Slightly Stoopid with Iration

Fan Favorites Bring Reggae Vibes to the S.B. Bowl

For nearly a decade, Slightly Stoopid (pictured at the Bowl in 2013) has come each summer to perform in S.B.’s beautiful amphitheater. This year is no different: The group, joined by Isla Vista–born band Iration, hits the stage July 23.
Paul Wellman (file)

The steady drumming of the ocean’s waves, the sound of skateboards rolling down State Street, and the hum of downtown bars all seem to reverberate with the easy rhythms of reggae and ska. Historically, California at large and Santa Barbara in particular have offered a second home to these Jamaican genres that so perfectly encapsulate laid-back coastal living. On July 23, the Santa Barbara Bowl welcomes two fan favorites who are champions of this music, Slightly Stoopid and Iration. Both bands hold Santa Barbara dear as Iration hails from Isla Vista and Slightly Stoopid has performed at the Bowl for the past eight summers. When asked why his band can’t stay away from the Bowl, Miles Doughty of Slightly Stoopid said, “For us, Santa Barbara is an amazing town, the people, the culture. Playing at the Bowl is something that once you have tasted it, you can’t help but return.” When asked about the local origins of Iration, lead vocalist Micah Pueschel said, “We were an I.V. band, and we didn’t even play paid gigs until after two years of being together. At first we just played garages and house parties, so for us to play the Santa Barbara Bowl is like the Super Bowl. Now we have headlined it once and played there a few times, and it never ceases to amaze us.”

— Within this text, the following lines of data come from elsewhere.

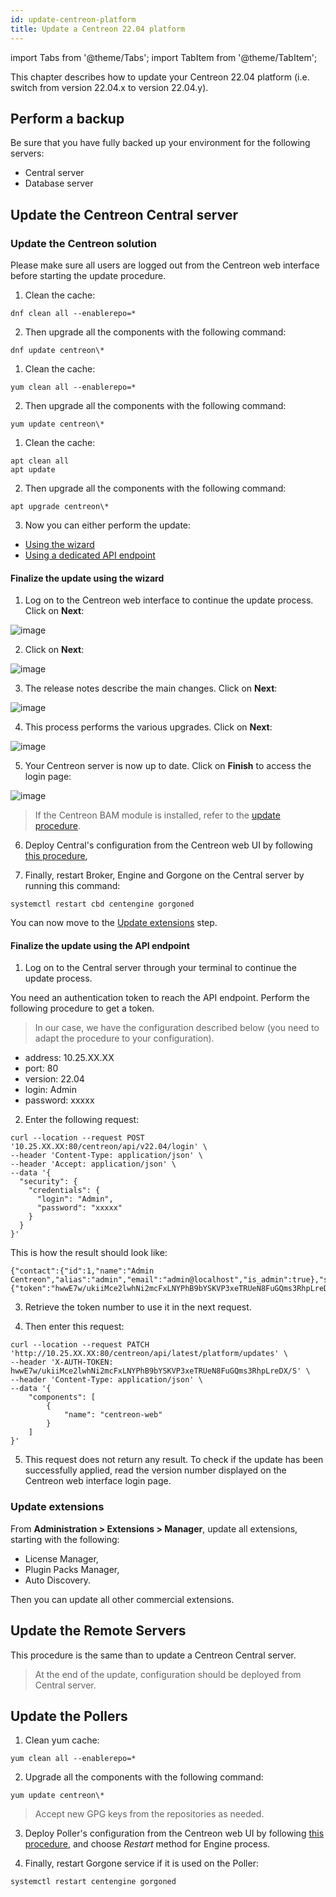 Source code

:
```yaml
---
id: update-centreon-platform
title: Update a Centreon 22.04 platform
---
```

import Tabs from '@theme/Tabs';
import TabItem from '@theme/TabItem';

This chapter describes how to update your Centreon 22.04 platform (i.e. switch from version 22.04.x to version 22.04.y).

## Perform a backup

Be sure that you have fully backed up your environment for the following
servers:

- Central server
- Database server

## Update the Centreon Central server

### Update the Centreon solution

Please make sure all users are logged out from the Centreon web interface before starting the update procedure.

<Tabs groupId="sync">
<TabItem value="Alma / RHEL / Oracle Linux 8" label="Alma / RHEL / Oracle Linux 8">

1. Clean the cache:

```shell
dnf clean all --enablerepo=*
```

2. Then upgrade all the components with the following command:

```shell
dnf update centreon\*
```

</TabItem>
<TabItem value="Centos 7" label="Centos 7">

1. Clean the cache:

```shell
yum clean all --enablerepo=*
```

2. Then upgrade all the components with the following command:

```shell
yum update centreon\*
```

</TabItem>
<TabItem value="Debian 11" label="Debian 11">

1. Clean the cache:

```shell
apt clean all
apt update
```

2. Then upgrade all the components with the following command:

```shell
apt upgrade centreon\*
```

</TabItem>
</Tabs>

3. Now you can either perform the update:
- [Using the wizard](#finalize-the-update-using-the-wizard)
- [Using a dedicated API endpoint](#finalize-the-update-using-the-api-endpoint)

#### Finalize the update using the wizard

1. Log on to the Centreon web interface to continue the update process. Click on **Next**:

![image](../assets/upgrade/web_update_1.png)

2. Click on **Next**:

![image](../assets/upgrade/web_update_2.png)

3. The release notes describe the main changes. Click on **Next**:

![image](../assets/upgrade/web_update_3.png)

4. This process performs the various upgrades. Click on **Next**:

![image](../assets/upgrade/web_update_4.png)

5. Your Centreon server is now up to date. Click on **Finish** to access the login
page:

![image](../assets/upgrade/web_update_5.png)

> If the Centreon BAM module is installed, refer to the
> [update procedure](../service-mapping/update.md).

6. Deploy Central's configuration from the Centreon web UI by following [this
procedure](../monitoring/monitoring-servers/deploying-a-configuration.md),

7. Finally, restart Broker, Engine and Gorgone on the Central server by running
this command:

```shell
systemctl restart cbd centengine gorgoned
```

You can now move to the [Update extensions](#update-extensions) step.

#### Finalize the update using the API endpoint

1. Log on to the Central server through your terminal to continue the update process.

You need an authentication token to reach the API endpoint. Perform the following procedure to get a token.

> In our case, we have the configuration described below (you need to adapt the procedure to your configuration).

- address: 10.25.XX.XX
- port: 80
- version: 22.04
- login: Admin
- password: xxxxx

2. Enter the following request:

```shell
curl --location --request POST '10.25.XX.XX:80/centreon/api/v22.04/login' \
--header 'Content-Type: application/json' \
--header 'Accept: application/json' \
--data '{
  "security": {
    "credentials": {
      "login": "Admin",
      "password": "xxxxx"
    }
  }
}'
```

This is how the result should look like:

```shell
{"contact":{"id":1,"name":"Admin Centreon","alias":"admin","email":"admin@localhost","is_admin":true},"security":{"token":"hwwE7w/ukiiMce2lwhNi2mcFxLNYPhB9bYSKVP3xeTRUeN8FuGQms3RhpLreDX/S"}}
```

3. Retrieve the token number to use it in the next request.

4. Then enter this request:

```shell
curl --location --request PATCH 'http://10.25.XX.XX:80/centreon/api/latest/platform/updates' \
--header 'X-AUTH-TOKEN: hwwE7w/ukiiMce2lwhNi2mcFxLNYPhB9bYSKVP3xeTRUeN8FuGQms3RhpLreDX/S' \
--header 'Content-Type: application/json' \
--data '{
    "components": [
        {
            "name": "centreon-web"
        }
    ]
}'
```

5. This request does not return any result. To check if the update has been successfully applied, read the version number displayed on the Centreon web interface login page.

### Update extensions

From **Administration > Extensions > Manager**, update all extensions, starting
with the following:

- License Manager,
- Plugin Packs Manager,
- Auto Discovery.

Then you can update all other commercial extensions.

## Update the Remote Servers

This procedure is the same than to update a Centreon Central server.

> At the end of the update, configuration should be deployed from Central
> server.

## Update the Pollers

1. Clean yum cache:

```shell
yum clean all --enablerepo=*
```

2. Upgrade all the components with the following command:

```shell
yum update centreon\*
```

> Accept new GPG keys from the repositories as needed.

3. Deploy Poller's configuration from the Centreon web UI by following [this
procedure](../monitoring/monitoring-servers/deploying-a-configuration.md),
and choose *Restart* method for Engine process.

4. Finally, restart Gorgone service if it is used on the Poller:

```shell
systemctl restart centengine gorgoned
```
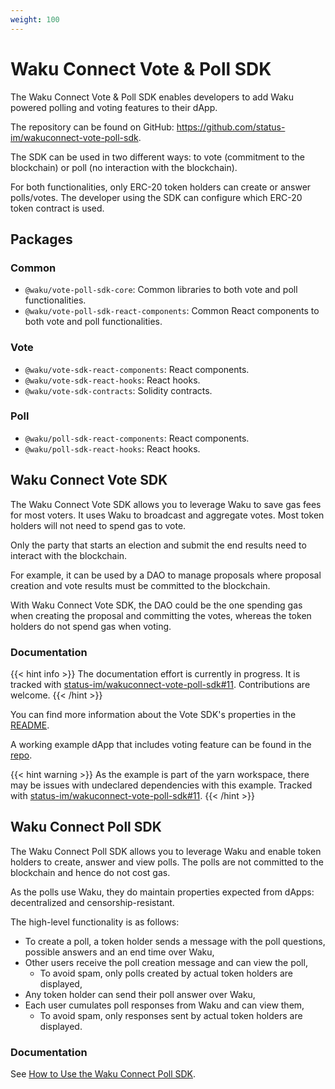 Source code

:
 ```yaml
---
weight: 100
---
```


# Waku Connect Vote & Poll SDK

The Waku Connect Vote & Poll SDK enables developers to add Waku powered polling and voting features to their dApp.

The repository can be found on GitHub: https://github.com/status-im/wakuconnect-vote-poll-sdk.

The SDK can be used in two different ways:
to vote (commitment to the blockchain) or poll (no interaction with the blockchain).

For both functionalities, only ERC-20 token holders can create or answer polls/votes.
The developer using the SDK can configure which ERC-20 token contract is used.

## Packages

### Common

- `@waku/vote-poll-sdk-core`: Common libraries to both vote and poll functionalities.
- `@waku/vote-poll-sdk-react-components`: Common React components to both vote and poll functionalities.

### Vote

- `@waku/vote-sdk-react-components`: React components.
- `@waku/vote-sdk-react-hooks`: React hooks.
- `@waku/vote-sdk-contracts`: Solidity contracts.

### Poll

- `@waku/poll-sdk-react-components`: React components.
- `@waku/poll-sdk-react-hooks`: React hooks.

## Waku Connect Vote SDK

The Waku Connect Vote SDK allows you to leverage Waku to save gas fees for most voters.
It uses Waku to broadcast and aggregate votes.
Most token holders will not need to spend gas to vote.

Only the party that starts an election and submit the end results need to interact with the blockchain.

For example, it can be used by a DAO to manage proposals
where proposal creation and vote results must be committed to the blockchain.

With Waku Connect Vote SDK, the DAO could be the one spending gas when creating the proposal and committing the votes,
whereas the token holders do not spend gas when voting.

### Documentation

{{< hint info >}}
The documentation effort is currently in progress.
It is tracked with [status-im/wakuconnect-vote-poll-sdk#11](https://github.com/status-im/wakuconnect-vote-poll-sdk/issues/11).
Contributions are welcome.
{{< /hint >}}

You can find more information about the Vote SDK's properties in the [README](https://github.com/status-im/wakuconnect-vote-poll-sdk#wakuconnect-vote-sdk).

A working example dApp that includes voting feature can be found in the [repo](https://github.com/status-im/wakuconnect-vote-poll-sdk/tree/main/packages/example).

{{< hint warning >}}
As the example is part of the yarn workspace,
there may be issues with undeclared dependencies with this example.
Tracked with [status-im/wakuconnect-vote-poll-sdk#11](https://github.com/status-im/wakuconnect-vote-poll-sdk/issues/11).
{{< /hint >}}

## Waku Connect Poll SDK

The Waku Connect Poll SDK allows you to leverage Waku and enable token holders to create, answer and view polls.
The polls are not committed to the blockchain and hence do not cost gas.

As the polls use Waku, they do maintain properties expected from dApps: decentralized and censorship-resistant.

The high-level functionality is as follows:

- To create a poll, a token holder sends a message with the poll questions, possible answers and an end time over Waku,
- Other users receive the poll creation message and can view the poll,
  - To avoid spam, only polls created by actual token holders are displayed,
- Any token holder can send their poll answer over Waku,
- Each user cumulates poll responses from Waku and can view them,
  - To avoid spam, only responses sent by actual token holders are displayed.

### Documentation

See [How to Use the Waku Connect Poll SDK](./poll_sdk).
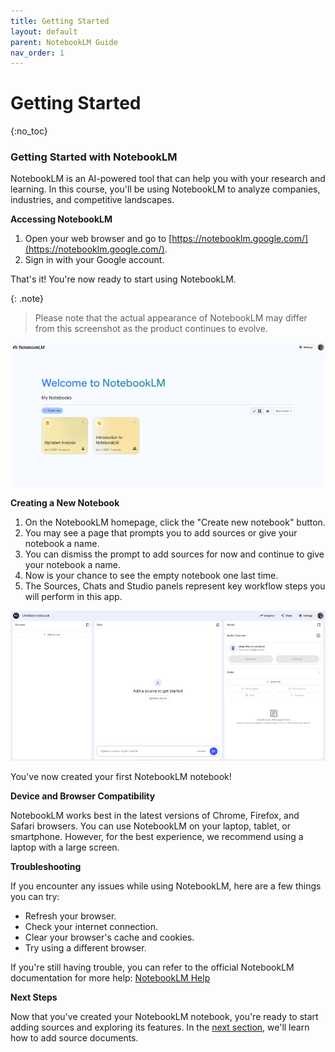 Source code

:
 ```yaml
---
title: Getting Started
layout: default
parent: NotebookLM Guide
nav_order: 1
---
```

# Getting Started
{:no_toc}

### Getting Started with NotebookLM

NotebookLM is an AI-powered tool that can help you with your research and learning. In this course, you'll be using NotebookLM to analyze companies, industries, and competitive landscapes.

**Accessing NotebookLM**

1. Open your web browser and go to [https://notebooklm.google.com/](https://notebooklm.google.com/).
2. Sign in with your Google account.

That's it! You're now ready to start using NotebookLM.

{: .note}
> Please note that the actual appearance of NotebookLM may differ from this screenshot as the product continues to evolve. 

![NotebookLM Homepage screenshot](/assets/images/landingpage.png)

**Creating a New Notebook**

1. On the NotebookLM homepage, click the "Create new notebook" button.
1. You may see a page that prompts you to add sources or give your notebook a name.
1. You can dismiss the prompt to add sources for now and continue to give your notebook a name.
1. Now is your chance to see the empty notebook one last time.
1. The Sources, Chats and Studio panels represent key workflow steps you will perform in this app.

![Untitled notebook screenshot](/assets/images/untitled-notebook.png)

You've now created your first NotebookLM notebook!

**Device and Browser Compatibility**

NotebookLM works best in the latest versions of Chrome, Firefox, and Safari browsers. You can use NotebookLM on your laptop, tablet, or smartphone. However, for the best experience, we recommend using a laptop with a large screen.

**Troubleshooting**

If you encounter any issues while using NotebookLM, here are a few things you can try:

* Refresh your browser.
* Check your internet connection.
* Clear your browser's cache and cookies.
* Try using a different browser.

If you're still having trouble, you can refer to the official NotebookLM documentation for more help: [NotebookLM Help](https://support.google.com/notebooklm)

**Next Steps**

Now that you've created your NotebookLM notebook, you're ready to start adding sources and exploring its features. In the [next section](/tutorials/notebooklm-guide/sources), we'll learn how to add source documents.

Both these bands are popular across the United States, showing the universal appeal of the reggae beat. When asked why they attract such large audiences at venues across the country, Doughty said that “people nationally are gravitating towards this music. For most bands in the genre, they will be pretty strong on both coasts. Everyone wants to get some songs on the radio, but the goal isn’t to be a boy band and have a hit record; it is about playing music in the live arena, having that moment of expression, and having the journey with the fans — that is what separates this genre from so many others.” Speaking from personal experience, there is something magical about a show where the guitars seem to float in the breeze, the vocals are soothing, and the drums pound in tune with a steady heartbeat. Because reggae music is so steeped in live performance, the personal experience of the fan becomes paramount. “It is up to the person that is perceiving the art to decide how it is,” said Doughty. “Some styles really affect you differently. It is always in the air, it is captured on the digital medium, but if you’re at a live concert, it is there and gone. That is really the beauty of our art.” The temporality of the music mirrors that of a slow summer evening, a technicolor sunset, or a dip in the indigo ocean.

Paul Wellman (file)

Luckily for fans, the bands are working on collaborative records and both releasing albums in the near future. When asked how the rise of streaming services has affected their work, Doughty said, “without a doubt streaming has changed the whole face of the industry. You are not selling your music like you could have 20 years ago, but out on the road, you are playing for more people because people from all over are hearing your music on Spotify or iTunes.” This general increase in fans can lead to higher income from both touring and merchandise sales. One thing is certain: Santa Barbara will always provide more than enough fans for these two wonderful acts whenever we are lucky enough to host them.